Ranking functions assign a position number to each row within its
partition, based on the window's ORDER BY. The main ones are ROW_NUMBER,
RANK, DENSE_RANK, and NTILE, plus the distribution functions PERCENT_RANK
and CUME_DIST.
SELECT name, salary,
ROW_NUMBER() OVER (ORDER BY salary DESC) AS rn,
RANK() OVER (ORDER BY salary DESC) AS rnk,
DENSE_RANK() OVER (ORDER BY salary DESC) AS dense_rnk
FROM employees;
All ranking functions require an ORDER BY in the OVER clause — without an
order, "rank" has no meaning.
Rule of thumb: ranking functions number rows by an ordering; they always need
ORDER BY in OVER.
ROW_NUMBER() assigns a unique, sequential integer to each row within the
partition, in the window's ORDER BY order — 1, 2, 3, ... with no ties and no
gaps. Even rows with equal ordering values get distinct numbers (the tie-break is
arbitrary unless you add more ORDER BY columns).
SELECT name, dept_id,
ROW_NUMBER() OVER (PARTITION BY dept_id ORDER BY salary DESC) AS rn
FROM employees;
It's the go-to for pagination, deduplication, and top-N-per-group.

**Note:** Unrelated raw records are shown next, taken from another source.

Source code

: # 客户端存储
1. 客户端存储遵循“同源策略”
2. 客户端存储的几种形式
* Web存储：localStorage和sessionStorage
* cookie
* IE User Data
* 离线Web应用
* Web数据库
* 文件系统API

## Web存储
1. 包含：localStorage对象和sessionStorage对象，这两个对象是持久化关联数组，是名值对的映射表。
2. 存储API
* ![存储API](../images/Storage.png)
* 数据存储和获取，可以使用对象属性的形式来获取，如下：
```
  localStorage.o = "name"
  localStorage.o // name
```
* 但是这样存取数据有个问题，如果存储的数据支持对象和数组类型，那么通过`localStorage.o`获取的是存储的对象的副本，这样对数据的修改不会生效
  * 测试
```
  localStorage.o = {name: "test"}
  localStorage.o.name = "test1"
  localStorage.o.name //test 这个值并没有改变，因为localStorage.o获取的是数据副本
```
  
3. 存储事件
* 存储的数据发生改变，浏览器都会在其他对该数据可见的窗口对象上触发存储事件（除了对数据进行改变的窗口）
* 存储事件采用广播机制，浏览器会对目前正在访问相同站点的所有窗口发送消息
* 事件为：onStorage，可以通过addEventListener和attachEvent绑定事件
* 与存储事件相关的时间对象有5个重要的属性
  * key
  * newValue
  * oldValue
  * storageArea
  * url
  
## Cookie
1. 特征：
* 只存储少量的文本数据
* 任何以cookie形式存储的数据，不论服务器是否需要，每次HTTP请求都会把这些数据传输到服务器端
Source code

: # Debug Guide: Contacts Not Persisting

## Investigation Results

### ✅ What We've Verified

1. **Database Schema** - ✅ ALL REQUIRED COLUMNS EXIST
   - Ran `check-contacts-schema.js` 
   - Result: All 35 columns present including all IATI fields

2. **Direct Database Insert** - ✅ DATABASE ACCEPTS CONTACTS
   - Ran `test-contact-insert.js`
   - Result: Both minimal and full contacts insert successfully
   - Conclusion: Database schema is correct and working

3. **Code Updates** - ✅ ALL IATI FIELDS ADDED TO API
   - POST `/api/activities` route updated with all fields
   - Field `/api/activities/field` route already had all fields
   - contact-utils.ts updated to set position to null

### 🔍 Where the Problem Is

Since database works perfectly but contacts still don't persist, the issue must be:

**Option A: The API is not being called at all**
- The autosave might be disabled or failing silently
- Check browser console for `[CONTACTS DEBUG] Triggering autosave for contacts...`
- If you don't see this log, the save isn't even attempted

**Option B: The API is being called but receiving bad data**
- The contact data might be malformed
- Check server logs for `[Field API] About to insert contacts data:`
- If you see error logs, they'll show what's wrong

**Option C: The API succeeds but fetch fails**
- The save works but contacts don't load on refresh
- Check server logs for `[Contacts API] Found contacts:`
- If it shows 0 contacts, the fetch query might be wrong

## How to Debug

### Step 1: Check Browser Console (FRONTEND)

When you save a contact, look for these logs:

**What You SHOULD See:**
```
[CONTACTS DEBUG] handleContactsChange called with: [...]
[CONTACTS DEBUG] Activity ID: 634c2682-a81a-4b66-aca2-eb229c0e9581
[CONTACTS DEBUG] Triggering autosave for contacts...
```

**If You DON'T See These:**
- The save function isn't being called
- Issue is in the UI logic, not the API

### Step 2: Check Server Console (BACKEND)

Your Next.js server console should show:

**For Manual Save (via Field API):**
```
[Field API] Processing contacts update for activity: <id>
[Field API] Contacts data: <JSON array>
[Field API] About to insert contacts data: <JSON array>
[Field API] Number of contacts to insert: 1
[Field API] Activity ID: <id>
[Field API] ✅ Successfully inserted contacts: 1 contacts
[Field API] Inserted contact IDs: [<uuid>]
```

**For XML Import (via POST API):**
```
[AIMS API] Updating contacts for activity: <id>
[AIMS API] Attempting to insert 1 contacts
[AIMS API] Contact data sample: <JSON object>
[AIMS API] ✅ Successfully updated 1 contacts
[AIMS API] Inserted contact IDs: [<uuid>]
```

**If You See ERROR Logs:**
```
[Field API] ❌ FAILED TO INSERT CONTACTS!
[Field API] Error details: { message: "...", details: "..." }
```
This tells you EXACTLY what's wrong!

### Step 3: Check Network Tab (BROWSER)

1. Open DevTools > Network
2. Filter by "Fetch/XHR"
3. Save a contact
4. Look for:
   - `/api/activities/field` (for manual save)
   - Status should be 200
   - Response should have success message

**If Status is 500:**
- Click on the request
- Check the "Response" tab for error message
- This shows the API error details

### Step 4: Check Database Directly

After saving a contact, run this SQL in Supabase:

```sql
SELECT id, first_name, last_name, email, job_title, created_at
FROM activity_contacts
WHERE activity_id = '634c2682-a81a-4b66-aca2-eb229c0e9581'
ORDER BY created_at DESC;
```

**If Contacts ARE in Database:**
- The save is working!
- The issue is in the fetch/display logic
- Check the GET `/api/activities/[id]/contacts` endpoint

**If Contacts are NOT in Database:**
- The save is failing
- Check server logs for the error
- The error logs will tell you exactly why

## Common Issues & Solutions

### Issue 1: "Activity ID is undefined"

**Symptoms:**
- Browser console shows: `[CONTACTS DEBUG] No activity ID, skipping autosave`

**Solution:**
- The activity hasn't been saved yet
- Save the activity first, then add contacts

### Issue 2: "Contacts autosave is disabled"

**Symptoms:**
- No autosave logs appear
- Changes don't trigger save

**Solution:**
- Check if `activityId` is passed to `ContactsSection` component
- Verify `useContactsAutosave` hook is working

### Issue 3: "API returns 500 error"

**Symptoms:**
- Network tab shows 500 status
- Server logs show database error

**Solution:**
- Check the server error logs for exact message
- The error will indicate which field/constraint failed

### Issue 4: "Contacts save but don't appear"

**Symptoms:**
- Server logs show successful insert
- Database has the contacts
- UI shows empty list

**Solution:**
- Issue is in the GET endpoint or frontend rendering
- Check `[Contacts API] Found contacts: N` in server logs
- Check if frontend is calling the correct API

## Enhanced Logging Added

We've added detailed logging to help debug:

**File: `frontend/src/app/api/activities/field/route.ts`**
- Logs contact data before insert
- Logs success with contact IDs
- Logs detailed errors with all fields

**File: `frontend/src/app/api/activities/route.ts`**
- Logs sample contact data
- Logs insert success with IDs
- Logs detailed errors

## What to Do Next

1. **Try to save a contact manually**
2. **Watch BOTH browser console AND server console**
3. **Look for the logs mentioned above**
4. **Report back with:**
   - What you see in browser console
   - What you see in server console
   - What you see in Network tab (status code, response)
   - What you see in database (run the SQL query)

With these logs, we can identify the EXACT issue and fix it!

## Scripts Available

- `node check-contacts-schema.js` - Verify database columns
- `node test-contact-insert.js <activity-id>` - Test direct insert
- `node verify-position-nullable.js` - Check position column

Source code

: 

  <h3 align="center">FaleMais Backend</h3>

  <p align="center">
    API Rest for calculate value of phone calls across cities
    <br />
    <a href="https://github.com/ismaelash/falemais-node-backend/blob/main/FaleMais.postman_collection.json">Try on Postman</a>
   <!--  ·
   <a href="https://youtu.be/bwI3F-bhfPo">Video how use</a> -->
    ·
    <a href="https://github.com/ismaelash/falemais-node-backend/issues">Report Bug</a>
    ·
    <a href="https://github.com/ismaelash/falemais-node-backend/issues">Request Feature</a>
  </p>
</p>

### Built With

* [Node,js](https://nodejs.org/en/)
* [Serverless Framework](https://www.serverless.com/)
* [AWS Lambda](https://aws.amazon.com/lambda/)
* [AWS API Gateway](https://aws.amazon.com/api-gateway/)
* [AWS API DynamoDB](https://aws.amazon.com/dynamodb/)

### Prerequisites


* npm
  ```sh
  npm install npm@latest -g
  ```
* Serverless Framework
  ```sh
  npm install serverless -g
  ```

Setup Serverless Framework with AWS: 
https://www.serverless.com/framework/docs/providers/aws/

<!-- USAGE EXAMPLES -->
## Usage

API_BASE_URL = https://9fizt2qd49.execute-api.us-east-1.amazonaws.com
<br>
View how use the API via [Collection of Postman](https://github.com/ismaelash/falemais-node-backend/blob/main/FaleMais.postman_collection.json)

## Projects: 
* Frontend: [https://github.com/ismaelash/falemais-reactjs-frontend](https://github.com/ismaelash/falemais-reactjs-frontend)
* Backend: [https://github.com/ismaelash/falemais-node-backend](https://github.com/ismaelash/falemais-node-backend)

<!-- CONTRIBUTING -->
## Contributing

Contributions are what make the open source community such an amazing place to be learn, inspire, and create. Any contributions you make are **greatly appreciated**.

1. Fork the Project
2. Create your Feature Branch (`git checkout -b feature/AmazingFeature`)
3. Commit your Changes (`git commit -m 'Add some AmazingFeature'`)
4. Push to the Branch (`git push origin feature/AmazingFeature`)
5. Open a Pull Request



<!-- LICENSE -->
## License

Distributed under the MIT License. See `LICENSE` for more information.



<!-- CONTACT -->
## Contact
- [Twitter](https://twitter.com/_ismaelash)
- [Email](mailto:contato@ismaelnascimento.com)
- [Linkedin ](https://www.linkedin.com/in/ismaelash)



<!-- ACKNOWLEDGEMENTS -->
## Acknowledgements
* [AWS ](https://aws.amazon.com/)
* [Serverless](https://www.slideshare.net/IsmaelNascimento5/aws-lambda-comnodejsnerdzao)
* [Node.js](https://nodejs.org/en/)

Rule of thumb: ROW_NUMBER() = a unique 1,2,3 sequence per partition, no ties —
use it when you need exactly one row per position.
Both give tied rows the same rank, but they differ in what comes next:
RANK()leaves gaps after ties — if two rows tie at 1, the next is 3.DENSE_RANK()leaves no gaps — after a tie at 1, the next is 2.
-- salaries: 100, 100, 90
-- RANK(): 1, 1, 3
-- DENSE_RANK(): 1, 1, 2
SELECT name, salary,
RANK() OVER (ORDER BY salary DESC) AS rnk,
DENSE_RANK() OVER (ORDER BY salary DESC) AS dense_rnk
FROM employees;
Rule of thumb: RANK skips numbers after ties (like Olympic ranking);
DENSE_RANK keeps them consecutive.
The key difference is how ties are handled:
ROW_NUMBER()— always unique; tied rows get different numbers (arbitrary order among the tie).RANK()— tied rows get the same rank, then a gap.DENSE_RANK()— tied rows get the same rank, no gap.
-- values 100, 100, 90:
-- ROW_NUMBER: 1, 2, 3
-- RANK: 1, 1, 3
-- DENSE_RANK: 1, 1, 2
Rule of thumb: choose ROW_NUMBER for unique positions, RANK/DENSE_RANK when
ties should share a position (gaps vs no gaps).
NTILE(n) divides the ordered rows of a partition into n roughly equal buckets
and labels each row with its bucket number 1..n. It's used for quartiles,
deciles, percentile bands, and bucketing.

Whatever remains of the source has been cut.